WHAT THE TASK REQUIRES
There is one span to output from the data below: the lines starting at the line with "Easily navigate class registration data." and ending at the line with "#### gulp prod". Output it exactly, ends included, nothing more.

Items from a data source
-.-.-
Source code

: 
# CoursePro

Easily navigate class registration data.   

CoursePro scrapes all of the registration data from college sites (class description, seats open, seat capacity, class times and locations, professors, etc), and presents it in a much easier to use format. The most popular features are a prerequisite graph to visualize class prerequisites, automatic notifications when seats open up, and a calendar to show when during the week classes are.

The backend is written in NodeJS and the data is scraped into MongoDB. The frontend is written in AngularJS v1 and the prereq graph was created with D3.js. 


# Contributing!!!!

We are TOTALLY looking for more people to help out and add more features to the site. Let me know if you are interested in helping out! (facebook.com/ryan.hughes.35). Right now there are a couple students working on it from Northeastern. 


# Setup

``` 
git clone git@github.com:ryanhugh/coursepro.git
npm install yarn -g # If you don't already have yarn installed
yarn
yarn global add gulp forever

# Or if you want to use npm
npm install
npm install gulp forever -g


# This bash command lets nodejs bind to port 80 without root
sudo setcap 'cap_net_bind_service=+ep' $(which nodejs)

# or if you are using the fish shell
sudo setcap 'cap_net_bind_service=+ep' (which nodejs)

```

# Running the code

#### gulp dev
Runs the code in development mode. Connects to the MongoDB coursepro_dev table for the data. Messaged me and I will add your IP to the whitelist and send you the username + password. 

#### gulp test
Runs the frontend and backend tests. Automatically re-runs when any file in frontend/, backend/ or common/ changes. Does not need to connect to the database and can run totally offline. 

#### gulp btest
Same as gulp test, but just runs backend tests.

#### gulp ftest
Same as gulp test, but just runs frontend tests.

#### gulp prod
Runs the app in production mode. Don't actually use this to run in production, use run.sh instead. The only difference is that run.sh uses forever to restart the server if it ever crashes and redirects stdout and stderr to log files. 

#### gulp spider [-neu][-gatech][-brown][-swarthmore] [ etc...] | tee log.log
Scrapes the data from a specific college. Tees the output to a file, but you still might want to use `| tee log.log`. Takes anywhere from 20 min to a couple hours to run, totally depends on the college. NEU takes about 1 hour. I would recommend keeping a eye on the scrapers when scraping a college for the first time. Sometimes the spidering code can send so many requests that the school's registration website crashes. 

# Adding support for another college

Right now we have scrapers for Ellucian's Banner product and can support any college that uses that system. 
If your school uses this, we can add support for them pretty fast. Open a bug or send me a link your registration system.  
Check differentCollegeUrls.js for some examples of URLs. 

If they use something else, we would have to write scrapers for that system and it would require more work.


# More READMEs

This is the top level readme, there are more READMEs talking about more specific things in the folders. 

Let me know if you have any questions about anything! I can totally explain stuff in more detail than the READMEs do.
-.-.-
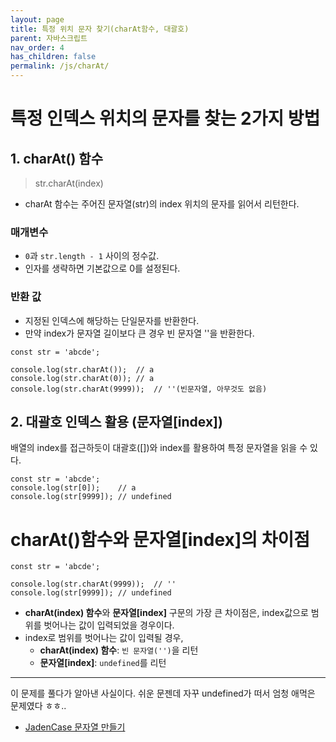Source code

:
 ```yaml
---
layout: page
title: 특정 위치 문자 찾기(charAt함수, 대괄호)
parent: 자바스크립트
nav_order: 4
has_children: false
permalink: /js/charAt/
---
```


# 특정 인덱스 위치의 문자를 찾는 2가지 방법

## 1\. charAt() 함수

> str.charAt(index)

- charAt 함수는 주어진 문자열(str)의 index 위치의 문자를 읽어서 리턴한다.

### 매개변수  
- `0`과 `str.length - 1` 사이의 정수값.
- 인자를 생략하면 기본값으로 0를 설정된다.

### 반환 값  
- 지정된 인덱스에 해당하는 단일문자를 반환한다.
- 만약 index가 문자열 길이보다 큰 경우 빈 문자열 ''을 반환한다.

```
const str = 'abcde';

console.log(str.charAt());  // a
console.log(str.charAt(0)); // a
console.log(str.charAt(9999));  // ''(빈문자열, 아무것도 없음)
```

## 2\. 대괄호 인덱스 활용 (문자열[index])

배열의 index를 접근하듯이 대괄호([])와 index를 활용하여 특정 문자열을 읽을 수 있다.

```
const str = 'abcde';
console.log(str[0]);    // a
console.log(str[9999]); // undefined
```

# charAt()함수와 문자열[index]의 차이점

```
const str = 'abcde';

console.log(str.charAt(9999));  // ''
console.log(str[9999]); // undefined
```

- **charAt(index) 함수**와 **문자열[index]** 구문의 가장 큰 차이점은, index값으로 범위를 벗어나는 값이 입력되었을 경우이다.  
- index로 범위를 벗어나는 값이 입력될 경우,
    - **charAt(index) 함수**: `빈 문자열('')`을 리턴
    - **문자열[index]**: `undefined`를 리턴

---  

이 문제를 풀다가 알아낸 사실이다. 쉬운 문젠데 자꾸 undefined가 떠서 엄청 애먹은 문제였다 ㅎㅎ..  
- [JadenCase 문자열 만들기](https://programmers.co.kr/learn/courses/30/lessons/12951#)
-.-.-
SOLUTION FOR THIS TASK
Easily navigate class registration data.   

CoursePro scrapes all of the registration data from college sites (class description, seats open, seat capacity, class times and locations, professors, etc), and presents it in a much easier to use format. The most popular features are a prerequisite graph to visualize class prerequisites, automatic notifications when seats open up, and a calendar to show when during the week classes are.

The backend is written in NodeJS and the data is scraped into MongoDB. The frontend is written in AngularJS v1 and the prereq graph was created with D3.js. 


# Contributing!!!!

We are TOTALLY looking for more people to help out and add more features to the site. Let me know if you are interested in helping out! (facebook.com/ryan.hughes.35). Right now there are a couple students working on it from Northeastern. 


# Setup

``` 
git clone git@github.com:ryanhugh/coursepro.git
npm install yarn -g # If you don't already have yarn installed
yarn
yarn global add gulp forever

# Or if you want to use npm
npm install
npm install gulp forever -g


# This bash command lets nodejs bind to port 80 without root
sudo setcap 'cap_net_bind_service=+ep' $(which nodejs)

# or if you are using the fish shell
sudo setcap 'cap_net_bind_service=+ep' (which nodejs)

```

# Running the code

#### gulp dev
Runs the code in development mode. Connects to the MongoDB coursepro_dev table for the data. Messaged me and I will add your IP to the whitelist and send you the username + password. 

#### gulp test
Runs the frontend and backend tests. Automatically re-runs when any file in frontend/, backend/ or common/ changes. Does not need to connect to the database and can run totally offline. 

#### gulp btest
Same as gulp test, but just runs backend tests.

#### gulp ftest
Same as gulp test, but just runs frontend tests.

#### gulp prod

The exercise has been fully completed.